• _WHAT YOU ARE ASKED TO DO_
Below are entries; copy exactly the lines from the one with "For an integer" through the one with "complete crossing polar", both included, and leave out the rest.

# # # # # # #

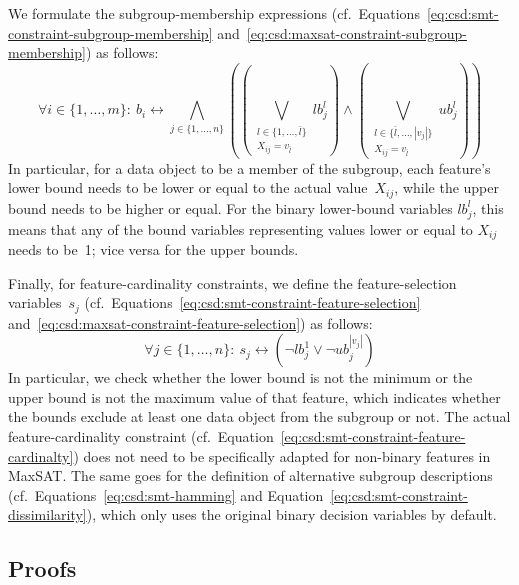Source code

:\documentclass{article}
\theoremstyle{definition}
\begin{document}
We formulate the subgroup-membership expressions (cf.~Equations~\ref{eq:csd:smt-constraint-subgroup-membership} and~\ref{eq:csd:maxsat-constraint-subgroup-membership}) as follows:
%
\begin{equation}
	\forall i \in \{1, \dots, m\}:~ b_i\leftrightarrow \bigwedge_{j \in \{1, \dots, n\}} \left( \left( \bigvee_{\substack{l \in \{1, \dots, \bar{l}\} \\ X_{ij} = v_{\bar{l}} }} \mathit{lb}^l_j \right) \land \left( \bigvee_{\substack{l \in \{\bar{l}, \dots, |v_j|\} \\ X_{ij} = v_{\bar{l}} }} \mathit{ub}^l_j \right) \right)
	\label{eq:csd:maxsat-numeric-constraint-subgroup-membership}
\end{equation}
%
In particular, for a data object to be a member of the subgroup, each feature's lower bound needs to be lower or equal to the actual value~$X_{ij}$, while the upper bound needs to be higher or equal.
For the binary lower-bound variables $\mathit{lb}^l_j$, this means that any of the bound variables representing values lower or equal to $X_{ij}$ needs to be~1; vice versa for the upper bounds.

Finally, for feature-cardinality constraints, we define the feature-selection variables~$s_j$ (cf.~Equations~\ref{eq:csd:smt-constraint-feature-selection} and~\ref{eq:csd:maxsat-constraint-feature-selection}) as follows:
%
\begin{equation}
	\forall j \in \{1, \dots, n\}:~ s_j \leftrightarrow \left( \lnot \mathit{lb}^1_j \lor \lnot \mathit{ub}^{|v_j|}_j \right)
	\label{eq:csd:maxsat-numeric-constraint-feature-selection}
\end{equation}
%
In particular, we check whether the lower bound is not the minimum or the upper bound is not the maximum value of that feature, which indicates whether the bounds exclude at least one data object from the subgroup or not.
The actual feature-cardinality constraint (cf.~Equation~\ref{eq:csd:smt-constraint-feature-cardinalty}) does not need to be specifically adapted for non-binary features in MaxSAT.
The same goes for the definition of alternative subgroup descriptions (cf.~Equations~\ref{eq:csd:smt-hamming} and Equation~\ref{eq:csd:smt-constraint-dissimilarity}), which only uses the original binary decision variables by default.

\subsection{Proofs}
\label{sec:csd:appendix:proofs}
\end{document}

# # # # # # #

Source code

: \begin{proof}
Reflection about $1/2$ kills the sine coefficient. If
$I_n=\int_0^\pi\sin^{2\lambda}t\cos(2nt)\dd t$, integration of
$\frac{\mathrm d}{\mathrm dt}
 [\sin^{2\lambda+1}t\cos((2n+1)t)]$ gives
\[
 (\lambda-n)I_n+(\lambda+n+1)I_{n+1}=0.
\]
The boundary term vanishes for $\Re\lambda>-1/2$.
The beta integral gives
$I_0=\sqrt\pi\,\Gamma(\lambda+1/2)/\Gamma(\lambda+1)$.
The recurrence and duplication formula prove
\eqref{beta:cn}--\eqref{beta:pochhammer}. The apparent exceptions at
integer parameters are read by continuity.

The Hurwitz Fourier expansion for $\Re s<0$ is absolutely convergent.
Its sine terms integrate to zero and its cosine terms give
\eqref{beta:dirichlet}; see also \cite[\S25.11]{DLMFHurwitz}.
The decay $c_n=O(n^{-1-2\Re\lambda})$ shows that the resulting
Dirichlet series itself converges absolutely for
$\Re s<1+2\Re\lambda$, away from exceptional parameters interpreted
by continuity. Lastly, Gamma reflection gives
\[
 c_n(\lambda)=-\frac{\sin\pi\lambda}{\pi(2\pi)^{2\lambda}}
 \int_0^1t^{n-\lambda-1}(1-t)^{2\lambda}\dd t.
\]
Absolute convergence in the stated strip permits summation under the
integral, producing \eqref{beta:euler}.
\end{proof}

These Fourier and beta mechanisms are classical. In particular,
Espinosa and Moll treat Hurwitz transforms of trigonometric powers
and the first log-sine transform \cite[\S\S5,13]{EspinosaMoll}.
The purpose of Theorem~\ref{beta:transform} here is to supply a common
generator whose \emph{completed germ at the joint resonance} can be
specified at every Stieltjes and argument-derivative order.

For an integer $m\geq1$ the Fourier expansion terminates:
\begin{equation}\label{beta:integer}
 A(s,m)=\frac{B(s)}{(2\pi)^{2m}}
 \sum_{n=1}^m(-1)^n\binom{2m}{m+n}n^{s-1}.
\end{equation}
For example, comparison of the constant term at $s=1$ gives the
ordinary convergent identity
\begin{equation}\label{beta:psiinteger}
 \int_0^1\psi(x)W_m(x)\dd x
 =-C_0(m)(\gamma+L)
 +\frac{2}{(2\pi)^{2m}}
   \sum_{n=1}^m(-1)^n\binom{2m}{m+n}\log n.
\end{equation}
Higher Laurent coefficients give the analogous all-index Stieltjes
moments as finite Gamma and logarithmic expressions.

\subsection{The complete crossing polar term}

# # # # # # #

• _WRITTEN SOLUTION_
For an integer $m\geq1$ the Fourier expansion terminates:
\begin{equation}\label{beta:integer}
 A(s,m)=\frac{B(s)}{(2\pi)^{2m}}
 \sum_{n=1}^m(-1)^n\binom{2m}{m+n}n^{s-1}.
\end{equation}
For example, comparison of the constant term at $s=1$ gives the
ordinary convergent identity
\begin{equation}\label{beta:psiinteger}
 \int_0^1\psi(x)W_m(x)\dd x
 =-C_0(m)(\gamma+L)
 +\frac{2}{(2\pi)^{2m}}
   \sum_{n=1}^m(-1)^n\binom{2m}{m+n}\log n.
\end{equation}
Higher Laurent coefficients give the analogous all-index Stieltjes
moments as finite Gamma and logarithmic expressions.

\subsection{The complete crossing polar term}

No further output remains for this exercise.